During the contraction, I held my Mt. Everest stomach and scrunched up my face as the pain made its way to the end. Matt felt helpless as he watched my face contort, wanting to do anything to alleviate my discomfort. But just having him near was support enough and he knew it. It’s Tuesday, the day after Labor Day, so what better timing to have a baby? Aside from contractions, the soft pastel blues in my hospital room relaxed me. The young nurse on my shift wore her long auburn hair in a soft ponytail and she had the warmest smile. Her voice was as rich and soothing as chocolate. She didn’t make me feel like another cow in line, ready to be forced out the door when all was done.
It’s amazing how calm I was on this day, considering how jumpy my nerves were when we first found out the news nine months earlier. I had a hunch I might be pregnant, so when I saw the ballet-slipper shade of pink, it may as well have been a bright bouquet of fuchsias. Mixed feelings swirled around in my mind. I was happy and scared to death at the same time. For some reason, I’ve always felt I had a low tolerance to pain. So, when the pink shined at me like a beacon for my future, I thought to myself, can I really do this?
Matt and I had talked about starting a family, so the timing was perfect. And despite my fear of pain, I chose to have natural childbirth. I wanted to feel each contraction and any agony that paralleled the miracle of giving birth. I needed to remember what it took to bring a little human being into our family of two, making it three. We found a method to help manage the contractions called Lamaze, so we signed up for a nearby course right away. There were several couples in the class, and it was special knowing we would all soon experience the same miracle of bringing new life into this world. Matt sat behind me, giving hugs every now and then as reassurance of his presence. This class was good for us to bond as parents-to-be.
Here comes another contraction as beads of sweat form on my forehead. I slowly inhaled, then exhaled, and repeated for as long as the drum beat of the pain continued. I didn’t morph into “Linda Blair,” although Matt’s story may vary. “Don’t do that!” I yelled, as he laid a cold compress on my forehead. His hand jerked back, and at that moment, we both learned I didn’t want to be touched when the pain ran full steam ahead. I closed my eyes and breathed in and out like I learned in Lamaze, but I focused on breathing slowly. The last thing I needed to do was hyperventilate. He waited until the agitated Lauren vanished and the kind Lauren returned.
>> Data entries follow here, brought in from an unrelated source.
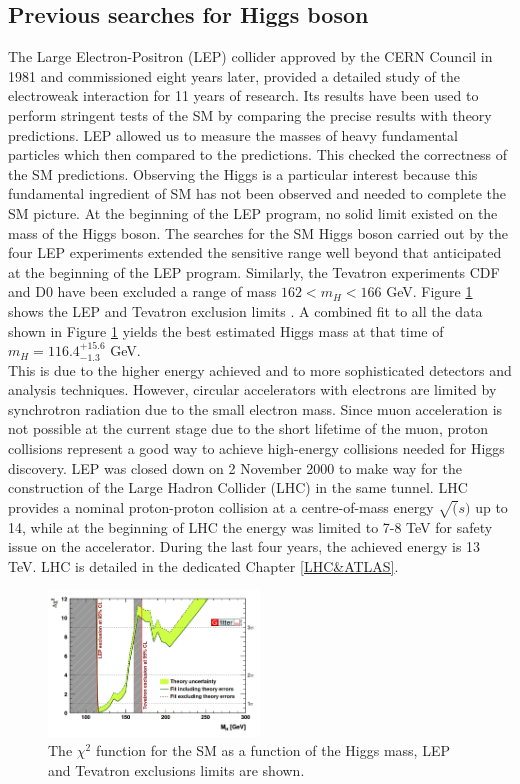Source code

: \subsection{Previous searches for Higgs boson}

The Large Electron-Positron (LEP) collider approved by the CERN Council in 1981 and commissioned eight years later, provided a detailed study of the electroweak interaction for 11 years of research. Its results have been used to perform stringent tests of the SM by comparing the precise results with theory predictions. LEP allowed us to measure the masses of heavy fundamental particles which then compared to the predictions. This checked the correctness of the SM predictions. Observing the Higgs is a particular interest because this fundamental ingredient of SM has not been observed and needed to complete the SM picture. At the beginning of the LEP program, no solid limit existed on the mass of the Higgs boson. The searches for the SM Higgs boson carried out by the four LEP experiments extended the sensitive range well beyond that anticipated at the beginning of the LEP program. Similarly, the Tevatron experiments CDF and D0 have been excluded a range of mass $162 < m_{H} < 166$ GeV. Figure \ref{fig:chap1:H2012:LEP} shows the LEP and Tevatron exclusion limits \cite{LEP, Tevatron, LEP_Tevatron}. A combined fit to all the data shown in Figure \ref{fig:chap1:H2012:LEP} yields the best estimated Higgs mass at that time of $m_{H} = 116.4^{+15.6}_{-1.3}$ GeV. \\

This is due to the higher energy achieved and to more sophisticated detectors and analysis techniques. However, circular accelerators with electrons are limited by synchrotron radiation due to the small electron mass. Since muon acceleration is not possible at the current stage due to the short lifetime of the muon, proton collisions represent a good way to achieve high-energy collisions needed for Higgs discovery. LEP was closed down on 2 November 2000 to make way for the construction of the Large Hadron Collider (LHC) in the same tunnel. LHC provides a nominal proton-proton collision at a centre-of-mass energy $\sqrt(s)$ up to 14, while at the beginning of LHC the energy was limited to 7-8 TeV for safety issue on the accelerator. During the last four years, the achieved energy is 13 TeV. LHC is detailed in the dedicated Chapter \ref{LHC&ATLAS}. 
\begin{figure}[htbp]
    \centering
    \includegraphics[width=0.5\textwidth]{Ch1/Img/LEP_Tevatron_limits.png}
    \caption{The $\chi^2$ function for the SM as a function of the Higgs mass, LEP and Tevatron exclusions limits are shown.}
    \label{fig:chap1:H2012:LEP}
\end{figure}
My blue hospital gown became drenched, and I prayed our baby wouldn’t delay its arrival. But whatever the time-frame, I had no choice except to stay on this wild ride and hold on with a firm grip.
It appeared that time passed like pouring molasses into a mixing bowl. Six and a half hours later, we welcomed our baby girl, and I couldn’t believe I made it through without any medication! One detail Matt and I agreed upon was wanting the element of surprise, so in the beginning, we didn’t know what the gender was going to be. All we were concerned about was having a healthy baby and we couldn’t wait to count those ten little fingers and ten tiny toes. But when we heard her vocals strong enough to make any singer jealous, it was like we had transported into the land of joy. Our family of two grew to three twenty-nine years ago.
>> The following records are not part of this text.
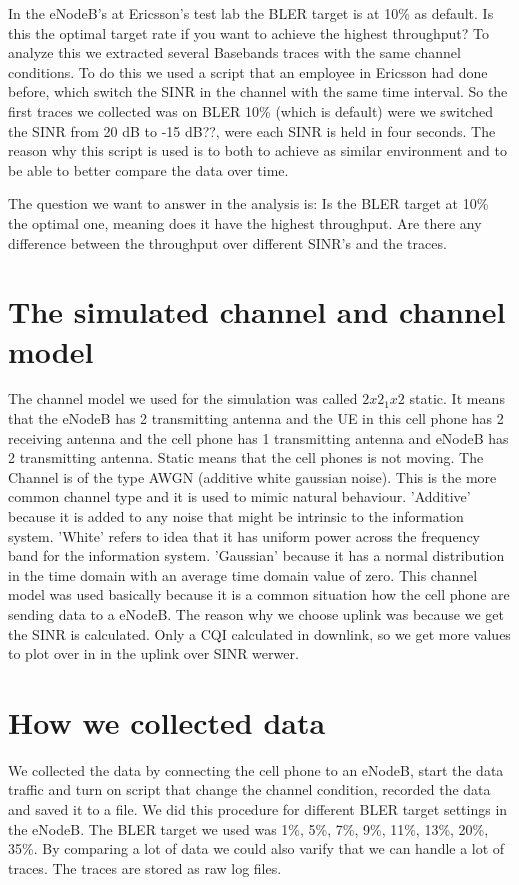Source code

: \documentclass[cropmarks, frame, english]{idamasterthesis}
\begin{document}
In the eNodeB's at Ericsson's test lab the BLER target is at 10\% as default. Is this the optimal target rate if you want to achieve the highest throughput? To analyze this we extracted several Basebands traces with the same channel conditions. To do this we used a script that an employee in Ericsson had done before, which switch the SINR in the channel with the same time interval. So the first traces we collected was on BLER 10\% (which is default) were we switched the SINR from 20 dB to -15 dB??, were each SINR is held in four
seconds. The reason why this script is used is to both to achieve as similar environment and to be able to better compare the data over time.

The question we want to answer in the analysis is:
Is the BLER target at 10\% the optimal one, meaning does it have the highest throughput.
Are there any difference between the throughput over different SINR's and the traces.

\section{The simulated channel and channel model}
The channel model we used for the simulation was called $2x2_1x2$ static. It means that the eNodeB has 2 transmitting antenna and the UE in this cell phone has 2 receiving antenna and the cell phone has 1 transmitting antenna and eNodeB has 2 transmitting antenna. Static means that the cell phones is not moving. The Channel is of the type AWGN (additive white gaussian noise). This is the more common channel type and it is used to mimic natural behaviour.
'Additive' because it is added to any noise that might be intrinsic to the information system.
'White' refers to idea that it has uniform power across the frequency band for the information system.
'Gaussian' because it has a normal distribution in the time domain with an average time domain value of zero.
This channel model was used basically because it is a common situation how the cell phone are sending data to a eNodeB. The reason why we choose uplink was because we get the SINR is calculated. Only a CQI calculated in downlink, so we get more values to plot over in in the uplink over SINR werwer.


\section{How we collected data}
We collected the data by connecting the cell phone to an eNodeB, start the data traffic and turn
on script that change the channel condition, recorded the data and saved it to a file. We did this procedure for different BLER target settings in the eNodeB. The BLER target we used was 1\%, 5\%, 7\%, 9\%, 11\%, 13\%, 20\%, 35\%. By comparing a lot of data we could also varify that we can handle a lot of traces. The traces are stored as raw log files. \\
\end{document}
Our daughter’s birth came at a surreal time in our lives. My mother-in-law, Diane, was ill and passed away earlier that year, soon after we told her she was going to become a grandma for the first time. She was elated with this knowledge and it comforted her in those last days. But the fact that she would never hold her granddaughter or have the chance to spoil her like grandmas should do was heartbreaking. Even with the healing magic of time, we still feel cheated as though multiple chapters were ripped from our family novel. Because of this sadness, Matt had hoped for a baby girl. Too soon in life, he lost his mom, but he gained a daughter and she had a sweet way of softening the grieving stages.
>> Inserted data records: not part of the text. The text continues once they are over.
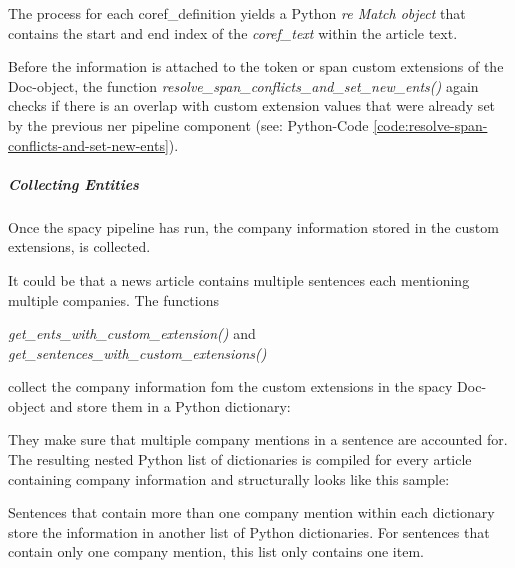 The process for each \gls{coref_definition} yields a Python \emph{re Match object} that contains the start and end index of the \emph{coref\_text} within the article text.

Before the information is attached to the \gls{token} or \gls{span} custom extensions of the Doc-object, the function \emph{resolve\_span\_conflicts\_and\_set\_new\_ents()} again checks if there is an overlap with custom extension values that were already set by the previous \gls{ner} pipeline component (see: Python-Code \ref{code:resolve-span-conflicts-and-set-new-ents}).

\subparagraph{Collecting Entities}
Once the spacy pipeline has run, the company information stored in the custom extensions, is collected.


It could be that a news article contains multiple sentences each mentioning multiple companies.
The functions
\begin{center}
    \emph{get\_ents\_with\_custom\_extension()} and \emph{get\_sentences\_with\_custom\_extensions()}
\end{center}
collect the company information fom the custom extensions in the spacy Doc-object and store them in a Python dictionary:


They make sure that multiple company mentions in a sentence are accounted for.
The resulting nested Python list of dictionaries is compiled for every article containing company information and structurally looks like this sample:


Sentences that contain more than one company mention within each dictionary store the information in another list of Python dictionaries.
For sentences that contain only one company mention, this list only contains one item.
When I first held our little girl, I was on a high that I had never experienced before, unsure if my feet were still on the ground. Steph had beautiful little rosebud lips and the softest skin. I instantly felt the bond between us. The pain I so vehemently dreaded in the beginning faded into no man’s land. As a result, when we decided to have another child, I didn’t have second thoughts. I was ready for deep breathing, for sweating, and to face that pain head on with boxing gloves because I knew the reward would be worth it.
We repeated our plans with the element of surprise, so it was euphoria again when our baby boy was born. After an even shorter labor of two and a half hours, I can’t deny being lucky. When I held our son for the first time, looking at his precious little face, my heart melted into a puddle of love. We named him Michael, a popular name but a favorite of ours, and he completed our family almost four years later.
I recall the varied emotions from becoming a parent almost thirty years ago…the joy, the fear, the uncertainty, the second-guessing of whether I’d be a good mom or not. Experiences I can’t touch again, but memories and details I can hold forever. Becoming a mother was the first career I wanted; no other vocation equaled my longing. Parenthood turned out to be a lot of things…rewarding, thankless, fulfilling, and frustrating. Although challenges are unavoidable, those become overshadowed from the joy that manifests itself like finding the pot of gold. I’m grateful for the positive pink that even in its muted shade, shined brightly, changing my life twofold in the most worthwhile ways.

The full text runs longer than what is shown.